COMP4500/7500
Advanced Algorithms and Data Structures
School of Information Technology and Electrical Engineering The University of Queensland, Semester 2, 2020
Assignment 2
Due at 4:00pm, Monday the 26th October 2020.
This assignment is worth 20% of your final grade.
This assignment is to be attempted individually. Please read this entire handout before attempting any of the questions.
Submission. Answers to each of the questions Q1(b) and Q1(d) should be clearly labelled and included in a pdf file called a2.pdf.
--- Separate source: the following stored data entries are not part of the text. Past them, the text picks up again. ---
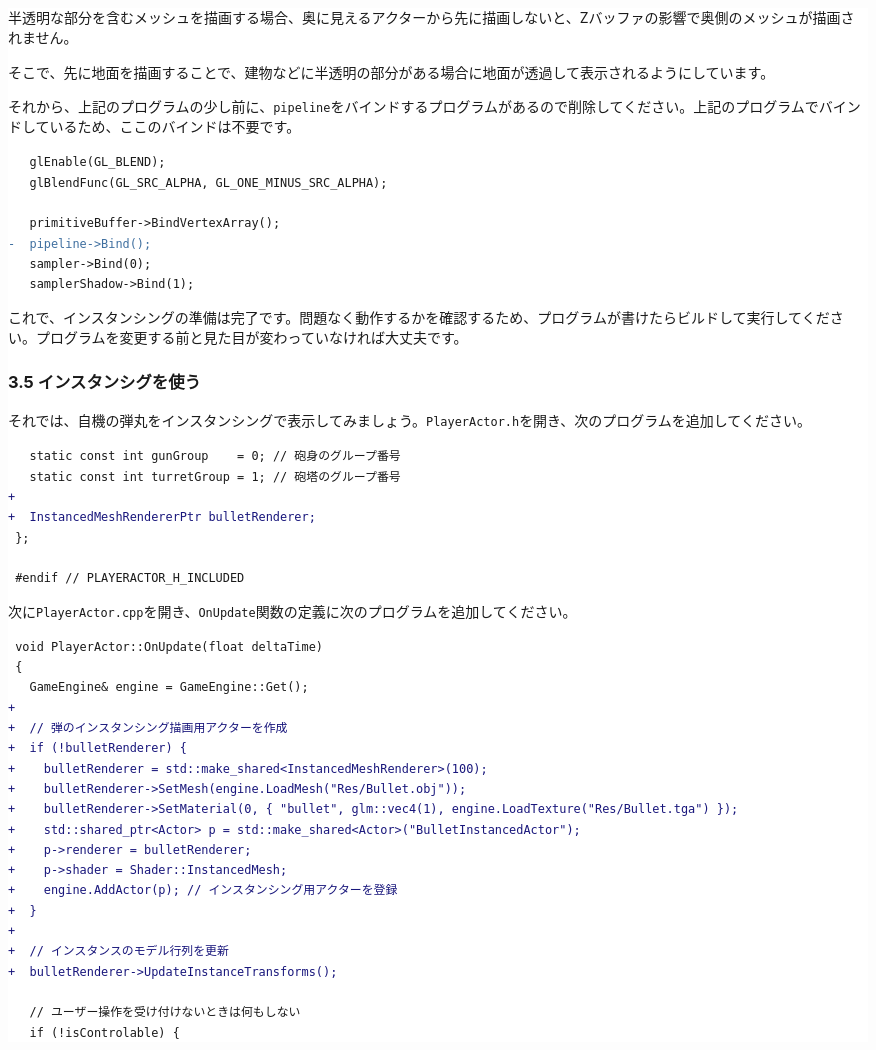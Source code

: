 半透明な部分を含むメッシュを描画する場合、奥に見えるアクターから先に描画しないと、Zバッファの影響で奥側のメッシュが描画されません。

そこで、先に地面を描画することで、建物などに半透明の部分がある場合に地面が透過して表示されるようにしています。

それから、上記のプログラムの少し前に、`pipeline`をバインドするプログラムがあるので削除してください。上記のプログラムでバインドしているため、ここのバインドは不要です。

```diff
   glEnable(GL_BLEND);
   glBlendFunc(GL_SRC_ALPHA, GL_ONE_MINUS_SRC_ALPHA);

   primitiveBuffer->BindVertexArray();
-  pipeline->Bind();
   sampler->Bind(0);
   samplerShadow->Bind(1);
```

これで、インスタンシングの準備は完了です。問題なく動作するかを確認するため、プログラムが書けたらビルドして実行してください。プログラムを変更する前と見た目が変わっていなければ大丈夫です。

### 3.5 インスタンシグを使う

それでは、自機の弾丸をインスタンシングで表示してみましょう。`PlayerActor.h`を開き、次のプログラムを追加してください。

```diff
   static const int gunGroup    = 0; // 砲身のグループ番号
   static const int turretGroup = 1; // 砲塔のグループ番号
+
+  InstancedMeshRendererPtr bulletRenderer;
 };

 #endif // PLAYERACTOR_H_INCLUDED
```

次に`PlayerActor.cpp`を開き、`OnUpdate`関数の定義に次のプログラムを追加してください。

```diff
 void PlayerActor::OnUpdate(float deltaTime)
 {
   GameEngine& engine = GameEngine::Get();
+
+  // 弾のインスタンシング描画用アクターを作成
+  if (!bulletRenderer) {
+    bulletRenderer = std::make_shared<InstancedMeshRenderer>(100);
+    bulletRenderer->SetMesh(engine.LoadMesh("Res/Bullet.obj"));
+    bulletRenderer->SetMaterial(0, { "bullet", glm::vec4(1), engine.LoadTexture("Res/Bullet.tga") });
+    std::shared_ptr<Actor> p = std::make_shared<Actor>("BulletInstancedActor");
+    p->renderer = bulletRenderer;
+    p->shader = Shader::InstancedMesh;
+    engine.AddActor(p); // インスタンシング用アクターを登録
+  }
+
+  // インスタンスのモデル行列を更新
+  bulletRenderer->UpdateInstanceTransforms();

   // ユーザー操作を受け付けないときは何もしない
   if (!isControlable) {
```

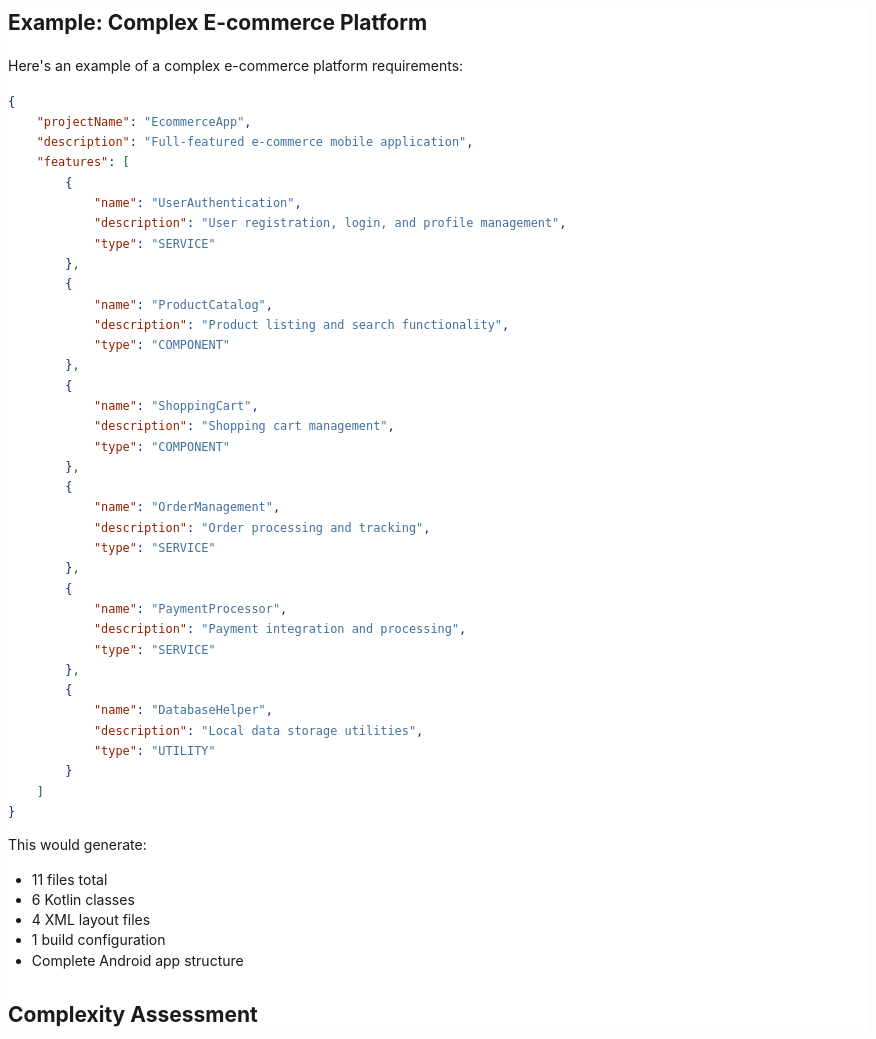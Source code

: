 ## Example: Complex E-commerce Platform

Here's an example of a complex e-commerce platform requirements:

```json
{
    "projectName": "EcommerceApp",
    "description": "Full-featured e-commerce mobile application",
    "features": [
        {
            "name": "UserAuthentication",
            "description": "User registration, login, and profile management",
            "type": "SERVICE"
        },
        {
            "name": "ProductCatalog",
            "description": "Product listing and search functionality",
            "type": "COMPONENT"
        },
        {
            "name": "ShoppingCart",
            "description": "Shopping cart management",
            "type": "COMPONENT"
        },
        {
            "name": "OrderManagement",
            "description": "Order processing and tracking",
            "type": "SERVICE"
        },
        {
            "name": "PaymentProcessor",
            "description": "Payment integration and processing",
            "type": "SERVICE"
        },
        {
            "name": "DatabaseHelper",
            "description": "Local data storage utilities",
            "type": "UTILITY"
        }
    ]
}
```

This would generate:
- 11 files total
- 6 Kotlin classes
- 4 XML layout files
- 1 build configuration
- Complete Android app structure

## Complexity Assessment
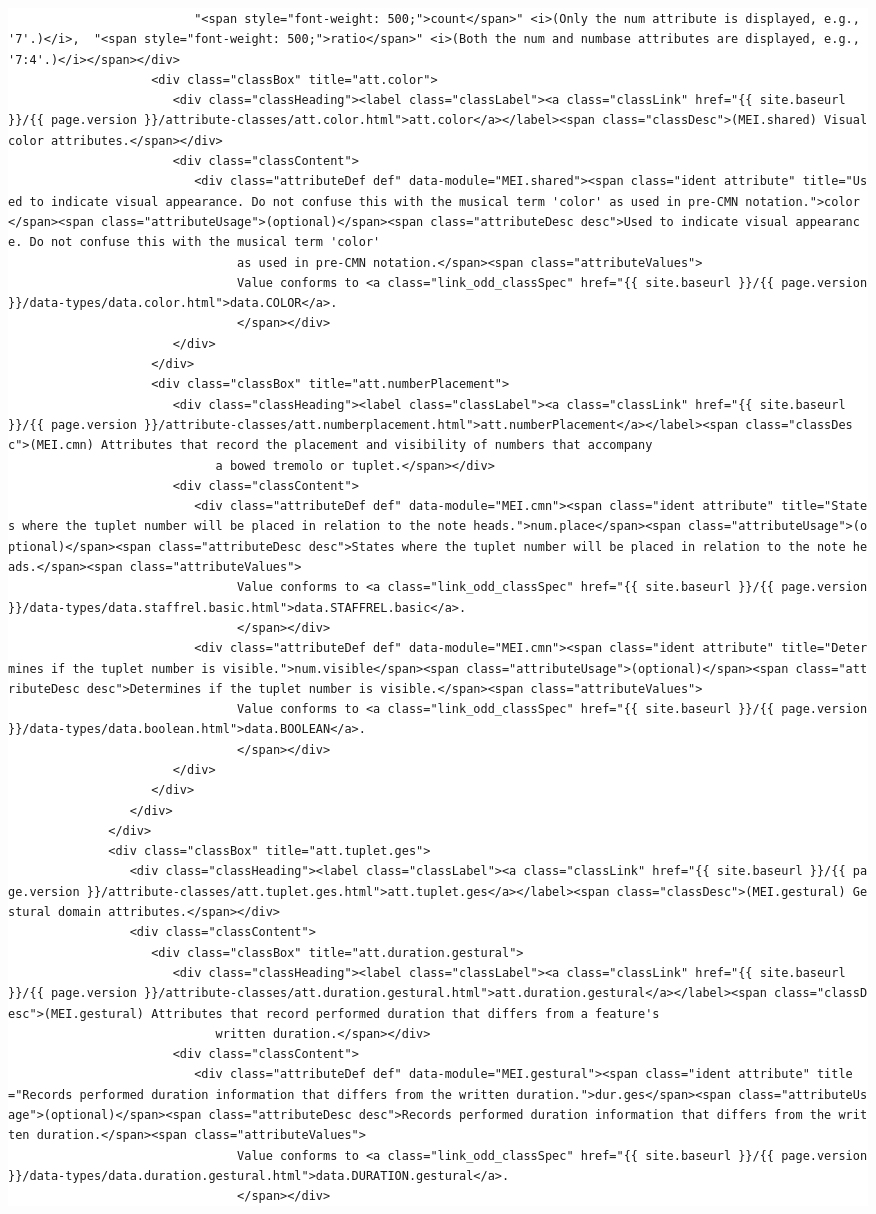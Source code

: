                              "<span style="font-weight: 500;">count</span>" <i>(Only the num attribute is displayed, e.g., '7'.)</i>,  "<span style="font-weight: 500;">ratio</span>" <i>(Both the num and numbase attributes are displayed, e.g., '7:4'.)</i></span></div>
                        <div class="classBox" title="att.color">
                           <div class="classHeading"><label class="classLabel"><a class="classLink" href="{{ site.baseurl }}/{{ page.version }}/attribute-classes/att.color.html">att.color</a></label><span class="classDesc">(MEI.shared) Visual color attributes.</span></div>
                           <div class="classContent">
                              <div class="attributeDef def" data-module="MEI.shared"><span class="ident attribute" title="Used to indicate visual appearance. Do not confuse this with the musical term 'color' as used in pre-CMN notation.">color</span><span class="attributeUsage">(optional)</span><span class="attributeDesc desc">Used to indicate visual appearance. Do not confuse this with the musical term 'color'
                                    as used in pre-CMN notation.</span><span class="attributeValues">
                                    Value conforms to <a class="link_odd_classSpec" href="{{ site.baseurl }}/{{ page.version }}/data-types/data.color.html">data.COLOR</a>.
                                    </span></div>
                           </div>
                        </div>
                        <div class="classBox" title="att.numberPlacement">
                           <div class="classHeading"><label class="classLabel"><a class="classLink" href="{{ site.baseurl }}/{{ page.version }}/attribute-classes/att.numberplacement.html">att.numberPlacement</a></label><span class="classDesc">(MEI.cmn) Attributes that record the placement and visibility of numbers that accompany
                                 a bowed tremolo or tuplet.</span></div>
                           <div class="classContent">
                              <div class="attributeDef def" data-module="MEI.cmn"><span class="ident attribute" title="States where the tuplet number will be placed in relation to the note heads.">num.place</span><span class="attributeUsage">(optional)</span><span class="attributeDesc desc">States where the tuplet number will be placed in relation to the note heads.</span><span class="attributeValues">
                                    Value conforms to <a class="link_odd_classSpec" href="{{ site.baseurl }}/{{ page.version }}/data-types/data.staffrel.basic.html">data.STAFFREL.basic</a>.
                                    </span></div>
                              <div class="attributeDef def" data-module="MEI.cmn"><span class="ident attribute" title="Determines if the tuplet number is visible.">num.visible</span><span class="attributeUsage">(optional)</span><span class="attributeDesc desc">Determines if the tuplet number is visible.</span><span class="attributeValues">
                                    Value conforms to <a class="link_odd_classSpec" href="{{ site.baseurl }}/{{ page.version }}/data-types/data.boolean.html">data.BOOLEAN</a>.
                                    </span></div>
                           </div>
                        </div>
                     </div>
                  </div>
                  <div class="classBox" title="att.tuplet.ges">
                     <div class="classHeading"><label class="classLabel"><a class="classLink" href="{{ site.baseurl }}/{{ page.version }}/attribute-classes/att.tuplet.ges.html">att.tuplet.ges</a></label><span class="classDesc">(MEI.gestural) Gestural domain attributes.</span></div>
                     <div class="classContent">
                        <div class="classBox" title="att.duration.gestural">
                           <div class="classHeading"><label class="classLabel"><a class="classLink" href="{{ site.baseurl }}/{{ page.version }}/attribute-classes/att.duration.gestural.html">att.duration.gestural</a></label><span class="classDesc">(MEI.gestural) Attributes that record performed duration that differs from a feature's
                                 written duration.</span></div>
                           <div class="classContent">
                              <div class="attributeDef def" data-module="MEI.gestural"><span class="ident attribute" title="Records performed duration information that differs from the written duration.">dur.ges</span><span class="attributeUsage">(optional)</span><span class="attributeDesc desc">Records performed duration information that differs from the written duration.</span><span class="attributeValues">
                                    Value conforms to <a class="link_odd_classSpec" href="{{ site.baseurl }}/{{ page.version }}/data-types/data.duration.gestural.html">data.DURATION.gestural</a>.
                                    </span></div>
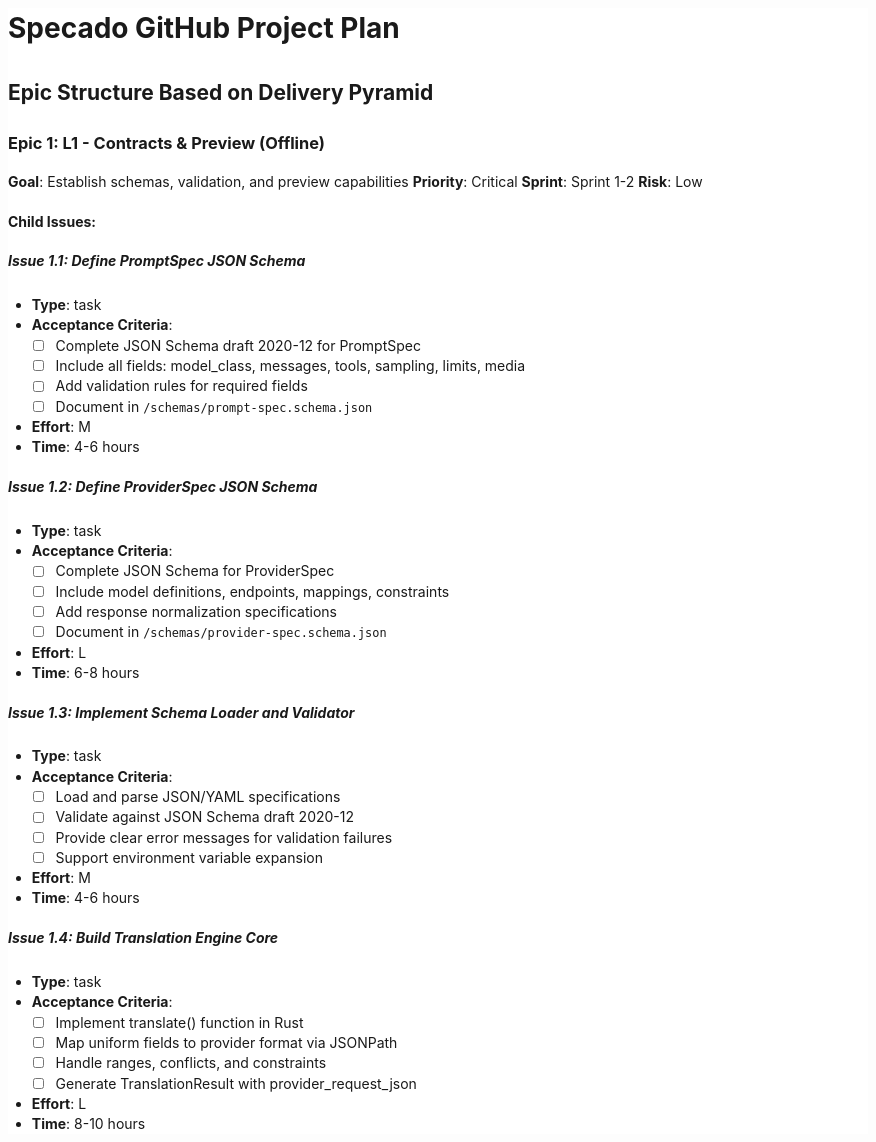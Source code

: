 # Specado GitHub Project Plan

## Epic Structure Based on Delivery Pyramid

### Epic 1: L1 - Contracts & Preview (Offline)
**Goal**: Establish schemas, validation, and preview capabilities
**Priority**: Critical
**Sprint**: Sprint 1-2
**Risk**: Low

#### Child Issues:

##### Issue 1.1: Define PromptSpec JSON Schema
- **Type**: task
- **Acceptance Criteria**:
  - [ ] Complete JSON Schema draft 2020-12 for PromptSpec
  - [ ] Include all fields: model_class, messages, tools, sampling, limits, media
  - [ ] Add validation rules for required fields
  - [ ] Document in `/schemas/prompt-spec.schema.json`
- **Effort**: M
- **Time**: 4-6 hours

##### Issue 1.2: Define ProviderSpec JSON Schema
- **Type**: task
- **Acceptance Criteria**:
  - [ ] Complete JSON Schema for ProviderSpec
  - [ ] Include model definitions, endpoints, mappings, constraints
  - [ ] Add response normalization specifications
  - [ ] Document in `/schemas/provider-spec.schema.json`
- **Effort**: L
- **Time**: 6-8 hours

##### Issue 1.3: Implement Schema Loader and Validator
- **Type**: task
- **Acceptance Criteria**:
  - [ ] Load and parse JSON/YAML specifications
  - [ ] Validate against JSON Schema draft 2020-12
  - [ ] Provide clear error messages for validation failures
  - [ ] Support environment variable expansion
- **Effort**: M
- **Time**: 4-6 hours

##### Issue 1.4: Build Translation Engine Core
- **Type**: task
- **Acceptance Criteria**:
  - [ ] Implement translate() function in Rust
  - [ ] Map uniform fields to provider format via JSONPath
  - [ ] Handle ranges, conflicts, and constraints
  - [ ] Generate TranslationResult with provider_request_json
- **Effort**: L
- **Time**: 8-10 hours
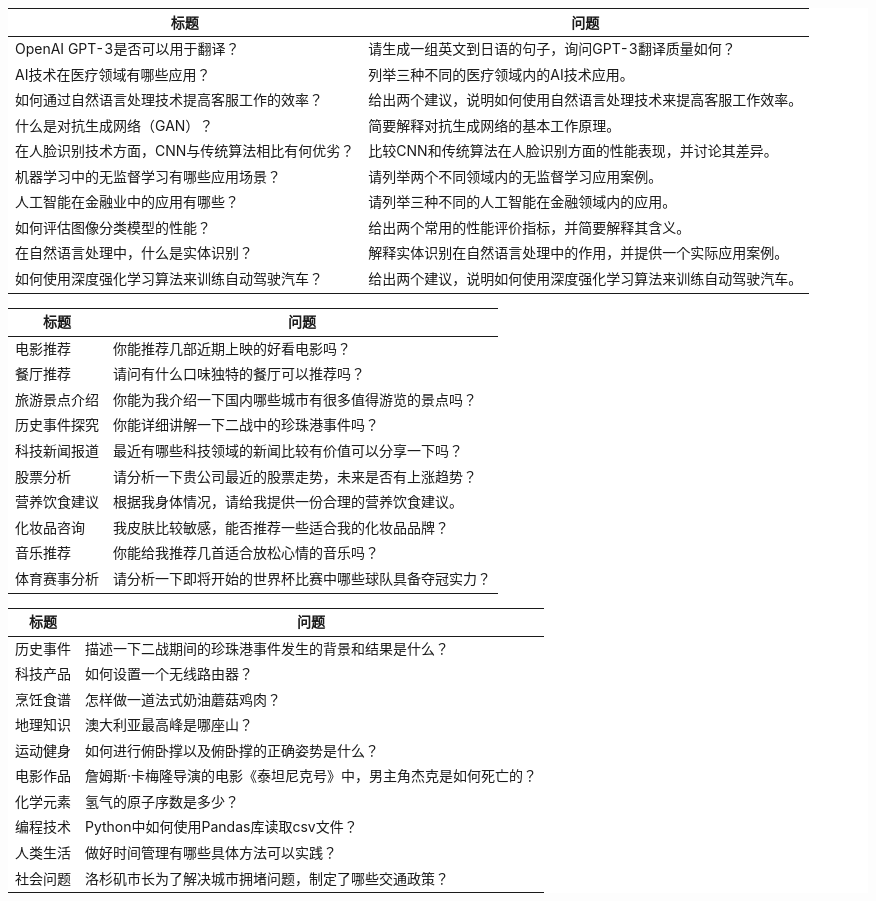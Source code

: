| 标题 | 问题 |
| --- | --- |
| OpenAI GPT-3是否可以用于翻译？ | 请生成一组英文到日语的句子，询问GPT-3翻译质量如何？ |
| AI技术在医疗领域有哪些应用？ | 列举三种不同的医疗领域内的AI技术应用。 |
| 如何通过自然语言处理技术提高客服工作的效率？ | 给出两个建议，说明如何使用自然语言处理技术来提高客服工作效率。 |
| 什么是对抗生成网络（GAN）？ | 简要解释对抗生成网络的基本工作原理。 |
| 在人脸识别技术方面，CNN与传统算法相比有何优劣？ | 比较CNN和传统算法在人脸识别方面的性能表现，并讨论其差异。|
| 机器学习中的无监督学习有哪些应用场景？ | 请列举两个不同领域内的无监督学习应用案例。 |
| 人工智能在金融业中的应用有哪些？ | 请列举三种不同的人工智能在金融领域内的应用。 |
| 如何评估图像分类模型的性能？ | 给出两个常用的性能评价指标，并简要解释其含义。 |
| 在自然语言处理中，什么是实体识别？ | 解释实体识别在自然语言处理中的作用，并提供一个实际应用案例。 |
| 如何使用深度强化学习算法来训练自动驾驶汽车？ | 给出两个建议，说明如何使用深度强化学习算法来训练自动驾驶汽车。 |

|标题|问题|
|---|---|
|电影推荐|你能推荐几部近期上映的好看电影吗？|
|餐厅推荐|请问有什么口味独特的餐厅可以推荐吗？|
|旅游景点介绍|你能为我介绍一下国内哪些城市有很多值得游览的景点吗？|
|历史事件探究|你能详细讲解一下二战中的珍珠港事件吗？|
|科技新闻报道|最近有哪些科技领域的新闻比较有价值可以分享一下吗？|
|股票分析|请分析一下贵公司最近的股票走势，未来是否有上涨趋势？|
|营养饮食建议|根据我身体情况，请给我提供一份合理的营养饮食建议。|
|化妆品咨询|我皮肤比较敏感，能否推荐一些适合我的化妆品品牌？|
|音乐推荐|你能给我推荐几首适合放松心情的音乐吗？|
|体育赛事分析|请分析一下即将开始的世界杯比赛中哪些球队具备夺冠实力？|

| 标题 | 问题 |
| --- | --- |
| 历史事件 | 描述一下二战期间的珍珠港事件发生的背景和结果是什么？ |
| 科技产品 | 如何设置一个无线路由器？ |
| 烹饪食谱 | 怎样做一道法式奶油蘑菇鸡肉？ |
| 地理知识 | 澳大利亚最高峰是哪座山？ |
| 运动健身 | 如何进行俯卧撑以及俯卧撑的正确姿势是什么？ |
| 电影作品 | 詹姆斯·卡梅隆导演的电影《泰坦尼克号》中，男主角杰克是如何死亡的？ |
| 化学元素 | 氢气的原子序数是多少？ |
| 编程技术 | Python中如何使用Pandas库读取csv文件？ |
| 人类生活 | 做好时间管理有哪些具体方法可以实践？ |
| 社会问题 | 洛杉矶市长为了解决城市拥堵问题，制定了哪些交通政策？ |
You need to submit (i) your written answers in a2.pdf, as well as (ii) your source code files Recursive.java and Dynamic.java electronically using Blackboard according to the exact instructions on the Blackboard website: https://learn.uq.edu.au/
You can submit your assignment multiple times before the assignment deadline but only the last submission will be saved by the system and marked. Only submit the files listed above. You are responsible for ensuring that you have submitted the files that you intended to submit in the way that we have requested them. You will be marked on the files that you submitted and not on those that you intended to submit. Only files that are submitted according to the instructions on Blackboard will be marked.
Submitted work should be neat, legible and simple to understand – you may be penalised for work that is untidy or difficult to read and comprehend.
For the programming part, you will be penalised for submitting files that are not compatible with the assignment requirements. In particular, code that is submitted with compilation errors, or is not compatible with the supplied testing framework will receive 0 marks.
Late submission. Unless you have been approved to submit an assignment after the due date: late assignments will lose 10% of the marks allocated to the assignment immediately, and a further 10% of the marks allocated to the assignment for each additional calendar day late. Assignments more than 5 calendar days late will not be accepted.
If there are medical or exceptional circumstances that will affect your ability to complete an assignment by the due date, then you can apply for an extension as per Section 5.3 of the electronic course profile (ECP). Requests must be made at least 48 hours prior to the submission deadline. Assignment extensions longer than 7 calendar days will not be granted.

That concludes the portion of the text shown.